━━ Information shown ━━
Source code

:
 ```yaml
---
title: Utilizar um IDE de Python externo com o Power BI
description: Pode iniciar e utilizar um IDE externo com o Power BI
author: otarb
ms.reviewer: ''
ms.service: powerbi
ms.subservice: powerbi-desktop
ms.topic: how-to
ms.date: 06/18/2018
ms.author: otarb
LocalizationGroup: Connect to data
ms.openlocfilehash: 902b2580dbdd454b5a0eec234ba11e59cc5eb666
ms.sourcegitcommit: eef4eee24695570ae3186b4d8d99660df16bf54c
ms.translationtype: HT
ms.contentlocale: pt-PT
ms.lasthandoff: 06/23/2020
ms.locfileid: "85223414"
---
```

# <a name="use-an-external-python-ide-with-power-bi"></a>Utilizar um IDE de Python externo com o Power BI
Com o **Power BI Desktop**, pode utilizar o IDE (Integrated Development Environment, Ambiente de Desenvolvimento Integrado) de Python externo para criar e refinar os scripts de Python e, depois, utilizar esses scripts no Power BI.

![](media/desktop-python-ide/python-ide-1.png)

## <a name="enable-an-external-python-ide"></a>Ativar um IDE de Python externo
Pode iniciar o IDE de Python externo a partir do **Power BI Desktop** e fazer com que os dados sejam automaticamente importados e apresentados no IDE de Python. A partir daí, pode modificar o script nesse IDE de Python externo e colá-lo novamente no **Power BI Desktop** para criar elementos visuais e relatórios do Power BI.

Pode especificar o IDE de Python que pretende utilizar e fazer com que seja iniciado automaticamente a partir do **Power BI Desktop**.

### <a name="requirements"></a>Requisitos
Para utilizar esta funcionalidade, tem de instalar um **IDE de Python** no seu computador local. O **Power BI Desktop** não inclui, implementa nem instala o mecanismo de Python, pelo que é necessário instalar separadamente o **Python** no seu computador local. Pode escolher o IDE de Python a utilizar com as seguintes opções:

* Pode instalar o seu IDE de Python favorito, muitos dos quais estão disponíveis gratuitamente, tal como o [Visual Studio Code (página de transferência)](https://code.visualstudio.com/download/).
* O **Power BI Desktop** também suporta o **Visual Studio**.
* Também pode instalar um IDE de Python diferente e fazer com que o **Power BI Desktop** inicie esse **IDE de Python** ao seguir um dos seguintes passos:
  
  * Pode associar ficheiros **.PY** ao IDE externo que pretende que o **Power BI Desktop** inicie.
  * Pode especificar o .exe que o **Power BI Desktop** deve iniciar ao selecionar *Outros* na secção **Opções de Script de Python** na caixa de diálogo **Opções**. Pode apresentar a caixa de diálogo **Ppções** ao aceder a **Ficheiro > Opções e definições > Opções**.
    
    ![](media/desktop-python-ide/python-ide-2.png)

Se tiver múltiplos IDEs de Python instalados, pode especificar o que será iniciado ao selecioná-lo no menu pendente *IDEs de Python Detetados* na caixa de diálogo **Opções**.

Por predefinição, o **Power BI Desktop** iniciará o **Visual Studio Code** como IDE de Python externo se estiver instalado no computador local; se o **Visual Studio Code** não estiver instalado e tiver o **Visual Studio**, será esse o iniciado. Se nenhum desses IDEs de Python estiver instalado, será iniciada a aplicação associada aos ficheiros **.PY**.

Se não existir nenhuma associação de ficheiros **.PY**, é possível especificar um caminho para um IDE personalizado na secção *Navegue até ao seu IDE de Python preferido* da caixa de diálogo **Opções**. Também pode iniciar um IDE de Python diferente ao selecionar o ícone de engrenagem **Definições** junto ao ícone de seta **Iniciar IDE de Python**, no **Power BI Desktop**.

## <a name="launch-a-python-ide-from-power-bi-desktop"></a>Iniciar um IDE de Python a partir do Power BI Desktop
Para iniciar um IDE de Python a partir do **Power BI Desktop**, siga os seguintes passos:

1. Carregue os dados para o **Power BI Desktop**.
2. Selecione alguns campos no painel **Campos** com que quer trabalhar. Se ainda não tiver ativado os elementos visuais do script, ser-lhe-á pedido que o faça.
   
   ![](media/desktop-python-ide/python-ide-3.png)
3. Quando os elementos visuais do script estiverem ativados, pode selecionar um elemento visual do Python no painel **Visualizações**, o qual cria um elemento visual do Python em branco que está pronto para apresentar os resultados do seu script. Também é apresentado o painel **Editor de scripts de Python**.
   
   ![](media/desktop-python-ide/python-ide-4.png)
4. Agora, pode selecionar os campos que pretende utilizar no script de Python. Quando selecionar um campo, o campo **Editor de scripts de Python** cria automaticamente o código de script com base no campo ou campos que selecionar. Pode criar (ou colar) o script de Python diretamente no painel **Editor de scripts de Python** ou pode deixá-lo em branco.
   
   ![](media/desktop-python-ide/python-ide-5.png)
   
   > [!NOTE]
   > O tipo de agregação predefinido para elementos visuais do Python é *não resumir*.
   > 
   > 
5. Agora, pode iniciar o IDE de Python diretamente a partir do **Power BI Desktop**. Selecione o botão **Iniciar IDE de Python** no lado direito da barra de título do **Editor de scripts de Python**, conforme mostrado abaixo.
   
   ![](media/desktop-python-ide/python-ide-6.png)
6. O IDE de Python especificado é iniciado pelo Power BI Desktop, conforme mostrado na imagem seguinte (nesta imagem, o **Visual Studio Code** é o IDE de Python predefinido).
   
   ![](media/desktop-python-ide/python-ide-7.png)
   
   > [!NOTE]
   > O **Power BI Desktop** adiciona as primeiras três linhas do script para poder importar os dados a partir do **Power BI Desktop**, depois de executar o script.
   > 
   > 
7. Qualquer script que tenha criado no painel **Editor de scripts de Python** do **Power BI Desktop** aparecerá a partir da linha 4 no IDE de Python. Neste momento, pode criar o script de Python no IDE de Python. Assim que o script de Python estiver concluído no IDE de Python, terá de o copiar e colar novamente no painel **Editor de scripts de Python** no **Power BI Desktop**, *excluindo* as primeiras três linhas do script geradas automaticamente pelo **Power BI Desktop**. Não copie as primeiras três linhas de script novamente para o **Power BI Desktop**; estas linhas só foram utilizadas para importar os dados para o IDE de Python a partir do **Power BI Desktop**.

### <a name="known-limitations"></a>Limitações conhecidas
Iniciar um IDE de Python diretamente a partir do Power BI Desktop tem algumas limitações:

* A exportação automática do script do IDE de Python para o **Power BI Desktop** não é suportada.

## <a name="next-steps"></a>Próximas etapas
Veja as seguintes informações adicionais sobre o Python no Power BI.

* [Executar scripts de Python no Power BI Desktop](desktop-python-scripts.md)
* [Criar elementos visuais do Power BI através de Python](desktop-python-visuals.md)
━━━
Problem description: An exact copy of every entry above is required.

Final answer:
Source code

:
 ```yaml
---
title: Utilizar um IDE de Python externo com o Power BI
description: Pode iniciar e utilizar um IDE externo com o Power BI
author: otarb
ms.reviewer: ''
ms.service: powerbi
ms.subservice: powerbi-desktop
ms.topic: how-to
ms.date: 06/18/2018
ms.author: otarb
LocalizationGroup: Connect to data
ms.openlocfilehash: 902b2580dbdd454b5a0eec234ba11e59cc5eb666
ms.sourcegitcommit: eef4eee24695570ae3186b4d8d99660df16bf54c
ms.translationtype: HT
ms.contentlocale: pt-PT
ms.lasthandoff: 06/23/2020
ms.locfileid: "85223414"
---
```

# <a name="use-an-external-python-ide-with-power-bi"></a>Utilizar um IDE de Python externo com o Power BI
Com o **Power BI Desktop**, pode utilizar o IDE (Integrated Development Environment, Ambiente de Desenvolvimento Integrado) de Python externo para criar e refinar os scripts de Python e, depois, utilizar esses scripts no Power BI.

![](media/desktop-python-ide/python-ide-1.png)

## <a name="enable-an-external-python-ide"></a>Ativar um IDE de Python externo
Pode iniciar o IDE de Python externo a partir do **Power BI Desktop** e fazer com que os dados sejam automaticamente importados e apresentados no IDE de Python. A partir daí, pode modificar o script nesse IDE de Python externo e colá-lo novamente no **Power BI Desktop** para criar elementos visuais e relatórios do Power BI.

Pode especificar o IDE de Python que pretende utilizar e fazer com que seja iniciado automaticamente a partir do **Power BI Desktop**.

### <a name="requirements"></a>Requisitos
Para utilizar esta funcionalidade, tem de instalar um **IDE de Python** no seu computador local. O **Power BI Desktop** não inclui, implementa nem instala o mecanismo de Python, pelo que é necessário instalar separadamente o **Python** no seu computador local. Pode escolher o IDE de Python a utilizar com as seguintes opções:

* Pode instalar o seu IDE de Python favorito, muitos dos quais estão disponíveis gratuitamente, tal como o [Visual Studio Code (página de transferência)](https://code.visualstudio.com/download/).
* O **Power BI Desktop** também suporta o **Visual Studio**.
* Também pode instalar um IDE de Python diferente e fazer com que o **Power BI Desktop** inicie esse **IDE de Python** ao seguir um dos seguintes passos:
  
  * Pode associar ficheiros **.PY** ao IDE externo que pretende que o **Power BI Desktop** inicie.
  * Pode especificar o .exe que o **Power BI Desktop** deve iniciar ao selecionar *Outros* na secção **Opções de Script de Python** na caixa de diálogo **Opções**. Pode apresentar a caixa de diálogo **Ppções** ao aceder a **Ficheiro > Opções e definições > Opções**.
    
    ![](media/desktop-python-ide/python-ide-2.png)

Se tiver múltiplos IDEs de Python instalados, pode especificar o que será iniciado ao selecioná-lo no menu pendente *IDEs de Python Detetados* na caixa de diálogo **Opções**.

Por predefinição, o **Power BI Desktop** iniciará o **Visual Studio Code** como IDE de Python externo se estiver instalado no computador local; se o **Visual Studio Code** não estiver instalado e tiver o **Visual Studio**, será esse o iniciado. Se nenhum desses IDEs de Python estiver instalado, será iniciada a aplicação associada aos ficheiros **.PY**.

Se não existir nenhuma associação de ficheiros **.PY**, é possível especificar um caminho para um IDE personalizado na secção *Navegue até ao seu IDE de Python preferido* da caixa de diálogo **Opções**. Também pode iniciar um IDE de Python diferente ao selecionar o ícone de engrenagem **Definições** junto ao ícone de seta **Iniciar IDE de Python**, no **Power BI Desktop**.

## <a name="launch-a-python-ide-from-power-bi-desktop"></a>Iniciar um IDE de Python a partir do Power BI Desktop
Para iniciar um IDE de Python a partir do **Power BI Desktop**, siga os seguintes passos:

1. Carregue os dados para o **Power BI Desktop**.
2. Selecione alguns campos no painel **Campos** com que quer trabalhar. Se ainda não tiver ativado os elementos visuais do script, ser-lhe-á pedido que o faça.
   
   ![](media/desktop-python-ide/python-ide-3.png)
3. Quando os elementos visuais do script estiverem ativados, pode selecionar um elemento visual do Python no painel **Visualizações**, o qual cria um elemento visual do Python em branco que está pronto para apresentar os resultados do seu script. Também é apresentado o painel **Editor de scripts de Python**.
   
   ![](media/desktop-python-ide/python-ide-4.png)
4. Agora, pode selecionar os campos que pretende utilizar no script de Python. Quando selecionar um campo, o campo **Editor de scripts de Python** cria automaticamente o código de script com base no campo ou campos que selecionar. Pode criar (ou colar) o script de Python diretamente no painel **Editor de scripts de Python** ou pode deixá-lo em branco.
   
   ![](media/desktop-python-ide/python-ide-5.png)
   
   > [!NOTE]
   > O tipo de agregação predefinido para elementos visuais do Python é *não resumir*.
   > 
   > 
5. Agora, pode iniciar o IDE de Python diretamente a partir do **Power BI Desktop**. Selecione o botão **Iniciar IDE de Python** no lado direito da barra de título do **Editor de scripts de Python**, conforme mostrado abaixo.
   
   ![](media/desktop-python-ide/python-ide-6.png)
6. O IDE de Python especificado é iniciado pelo Power BI Desktop, conforme mostrado na imagem seguinte (nesta imagem, o **Visual Studio Code** é o IDE de Python predefinido).
   
   ![](media/desktop-python-ide/python-ide-7.png)
   
   > [!NOTE]
   > O **Power BI Desktop** adiciona as primeiras três linhas do script para poder importar os dados a partir do **Power BI Desktop**, depois de executar o script.
   > 
   > 
7. Qualquer script que tenha criado no painel **Editor de scripts de Python** do **Power BI Desktop** aparecerá a partir da linha 4 no IDE de Python. Neste momento, pode criar o script de Python no IDE de Python. Assim que o script de Python estiver concluído no IDE de Python, terá de o copiar e colar novamente no painel **Editor de scripts de Python** no **Power BI Desktop**, *excluindo* as primeiras três linhas do script geradas automaticamente pelo **Power BI Desktop**. Não copie as primeiras três linhas de script novamente para o **Power BI Desktop**; estas linhas só foram utilizadas para importar os dados para o IDE de Python a partir do **Power BI Desktop**.

### <a name="known-limitations"></a>Limitações conhecidas
Iniciar um IDE de Python diretamente a partir do Power BI Desktop tem algumas limitações:

* A exportação automática do script do IDE de Python para o **Power BI Desktop** não é suportada.

## <a name="next-steps"></a>Próximas etapas
Veja as seguintes informações adicionais sobre o Python no Power BI.

* [Executar scripts de Python no Power BI Desktop](desktop-python-scripts.md)
* [Criar elementos visuais do Power BI através de Python](desktop-python-visuals.md)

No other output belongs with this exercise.